◆ **Data for the task**:
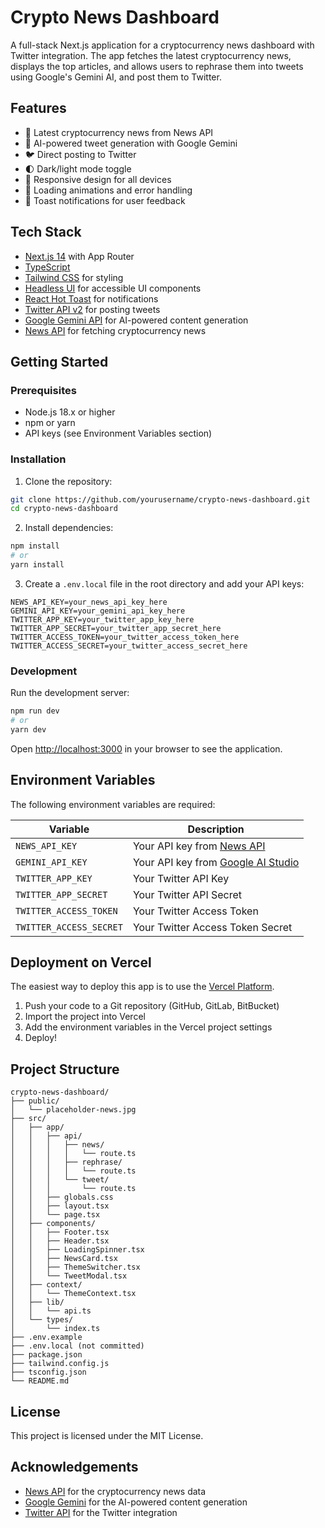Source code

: # Crypto News Dashboard

A full-stack Next.js application for a cryptocurrency news dashboard with Twitter integration. The app fetches the latest cryptocurrency news, displays the top articles, and allows users to rephrase them into tweets using Google's Gemini AI, and post them to Twitter.

## Features

- 📰 Latest cryptocurrency news from News API
- 🤖 AI-powered tweet generation with Google Gemini
- 🐦 Direct posting to Twitter
- 🌓 Dark/light mode toggle
- 📱 Responsive design for all devices
- 🔄 Loading animations and error handling
- 🍞 Toast notifications for user feedback

## Tech Stack

- [Next.js 14](https://nextjs.org/) with App Router
- [TypeScript](https://www.typescriptlang.org/)
- [Tailwind CSS](https://tailwindcss.com/) for styling
- [Headless UI](https://headlessui.com/) for accessible UI components
- [React Hot Toast](https://react-hot-toast.com/) for notifications
- [Twitter API v2](https://developer.twitter.com/en/docs/twitter-api) for posting tweets
- [Google Gemini API](https://ai.google.dev/) for AI-powered content generation
- [News API](https://newsapi.org/) for fetching cryptocurrency news

## Getting Started

### Prerequisites

- Node.js 18.x or higher
- npm or yarn
- API keys (see Environment Variables section)

### Installation

1. Clone the repository:

```bash
git clone https://github.com/yourusername/crypto-news-dashboard.git
cd crypto-news-dashboard
```

2. Install dependencies:

```bash
npm install
# or
yarn install
```

3. Create a `.env.local` file in the root directory and add your API keys:

```
NEWS_API_KEY=your_news_api_key_here
GEMINI_API_KEY=your_gemini_api_key_here
TWITTER_APP_KEY=your_twitter_app_key_here
TWITTER_APP_SECRET=your_twitter_app_secret_here
TWITTER_ACCESS_TOKEN=your_twitter_access_token_here
TWITTER_ACCESS_SECRET=your_twitter_access_secret_here
```

### Development

Run the development server:

```bash
npm run dev
# or
yarn dev
```

Open [http://localhost:3000](http://localhost:3000) in your browser to see the application.

## Environment Variables

The following environment variables are required:

| Variable | Description |
|----------|-------------|
| `NEWS_API_KEY` | Your API key from [News API](https://newsapi.org/) |
| `GEMINI_API_KEY` | Your API key from [Google AI Studio](https://ai.google.dev/) |
| `TWITTER_APP_KEY` | Your Twitter API Key |
| `TWITTER_APP_SECRET` | Your Twitter API Secret |
| `TWITTER_ACCESS_TOKEN` | Your Twitter Access Token |
| `TWITTER_ACCESS_SECRET` | Your Twitter Access Token Secret |

## Deployment on Vercel

The easiest way to deploy this app is to use the [Vercel Platform](https://vercel.com/new).

1. Push your code to a Git repository (GitHub, GitLab, BitBucket)
2. Import the project into Vercel
3. Add the environment variables in the Vercel project settings
4. Deploy!

## Project Structure

```
crypto-news-dashboard/
├── public/
│   └── placeholder-news.jpg
├── src/
│   ├── app/
│   │   ├── api/
│   │   │   ├── news/
│   │   │   │   └── route.ts
│   │   │   ├── rephrase/
│   │   │   │   └── route.ts
│   │   │   └── tweet/
│   │   │       └── route.ts
│   │   ├── globals.css
│   │   ├── layout.tsx
│   │   └── page.tsx
│   ├── components/
│   │   ├── Footer.tsx
│   │   ├── Header.tsx
│   │   ├── LoadingSpinner.tsx
│   │   ├── NewsCard.tsx
│   │   ├── ThemeSwitcher.tsx
│   │   └── TweetModal.tsx
│   ├── context/
│   │   └── ThemeContext.tsx
│   ├── lib/
│   │   └── api.ts
│   └── types/
│       └── index.ts
├── .env.example
├── .env.local (not committed)
├── package.json
├── tailwind.config.js
├── tsconfig.json
└── README.md
```

## License

This project is licensed under the MIT License.

## Acknowledgements

- [News API](https://newsapi.org/) for the cryptocurrency news data
- [Google Gemini](https://ai.google.dev/) for the AI-powered content generation
- [Twitter API](https://developer.twitter.com/en) for the Twitter integration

◆ **What you need to do**: What is needed is an exact copy of all the data, with no images in it.

◆ **Response below**:
Source code

: # Crypto News Dashboard

A full-stack Next.js application for a cryptocurrency news dashboard with Twitter integration. The app fetches the latest cryptocurrency news, displays the top articles, and allows users to rephrase them into tweets using Google's Gemini AI, and post them to Twitter.

## Features

- 📰 Latest cryptocurrency news from News API
- 🤖 AI-powered tweet generation with Google Gemini
- 🐦 Direct posting to Twitter
- 🌓 Dark/light mode toggle
- 📱 Responsive design for all devices
- 🔄 Loading animations and error handling
- 🍞 Toast notifications for user feedback

## Tech Stack

- [Next.js 14](https://nextjs.org/) with App Router
- [TypeScript](https://www.typescriptlang.org/)
- [Tailwind CSS](https://tailwindcss.com/) for styling
- [Headless UI](https://headlessui.com/) for accessible UI components
- [React Hot Toast](https://react-hot-toast.com/) for notifications
- [Twitter API v2](https://developer.twitter.com/en/docs/twitter-api) for posting tweets
- [Google Gemini API](https://ai.google.dev/) for AI-powered content generation
- [News API](https://newsapi.org/) for fetching cryptocurrency news

## Getting Started

### Prerequisites

- Node.js 18.x or higher
- npm or yarn
- API keys (see Environment Variables section)

### Installation

1. Clone the repository:

```bash
git clone https://github.com/yourusername/crypto-news-dashboard.git
cd crypto-news-dashboard
```

2. Install dependencies:

```bash
npm install
# or
yarn install
```

3. Create a `.env.local` file in the root directory and add your API keys:

```
NEWS_API_KEY=your_news_api_key_here
GEMINI_API_KEY=your_gemini_api_key_here
TWITTER_APP_KEY=your_twitter_app_key_here
TWITTER_APP_SECRET=your_twitter_app_secret_here
TWITTER_ACCESS_TOKEN=your_twitter_access_token_here
TWITTER_ACCESS_SECRET=your_twitter_access_secret_here
```

### Development

Run the development server:

```bash
npm run dev
# or
yarn dev
```

Open [http://localhost:3000](http://localhost:3000) in your browser to see the application.

## Environment Variables

The following environment variables are required:

| Variable | Description |
|----------|-------------|
| `NEWS_API_KEY` | Your API key from [News API](https://newsapi.org/) |
| `GEMINI_API_KEY` | Your API key from [Google AI Studio](https://ai.google.dev/) |
| `TWITTER_APP_KEY` | Your Twitter API Key |
| `TWITTER_APP_SECRET` | Your Twitter API Secret |
| `TWITTER_ACCESS_TOKEN` | Your Twitter Access Token |
| `TWITTER_ACCESS_SECRET` | Your Twitter Access Token Secret |

## Deployment on Vercel

The easiest way to deploy this app is to use the [Vercel Platform](https://vercel.com/new).

1. Push your code to a Git repository (GitHub, GitLab, BitBucket)
2. Import the project into Vercel
3. Add the environment variables in the Vercel project settings
4. Deploy!

## Project Structure

```
crypto-news-dashboard/
├── public/
│   └── placeholder-news.jpg
├── src/
│   ├── app/
│   │   ├── api/
│   │   │   ├── news/
│   │   │   │   └── route.ts
│   │   │   ├── rephrase/
│   │   │   │   └── route.ts
│   │   │   └── tweet/
│   │   │       └── route.ts
│   │   ├── globals.css
│   │   ├── layout.tsx
│   │   └── page.tsx
│   ├── components/
│   │   ├── Footer.tsx
│   │   ├── Header.tsx
│   │   ├── LoadingSpinner.tsx
│   │   ├── NewsCard.tsx
│   │   ├── ThemeSwitcher.tsx
│   │   └── TweetModal.tsx
│   ├── context/
│   │   └── ThemeContext.tsx
│   ├── lib/
│   │   └── api.ts
│   └── types/
│       └── index.ts
├── .env.example
├── .env.local (not committed)
├── package.json
├── tailwind.config.js
├── tsconfig.json
└── README.md
```

## License

This project is licensed under the MIT License.

## Acknowledgements

- [News API](https://newsapi.org/) for the cryptocurrency news data
- [Google Gemini](https://ai.google.dev/) for the AI-powered content generation
- [Twitter API](https://developer.twitter.com/en) for the Twitter integration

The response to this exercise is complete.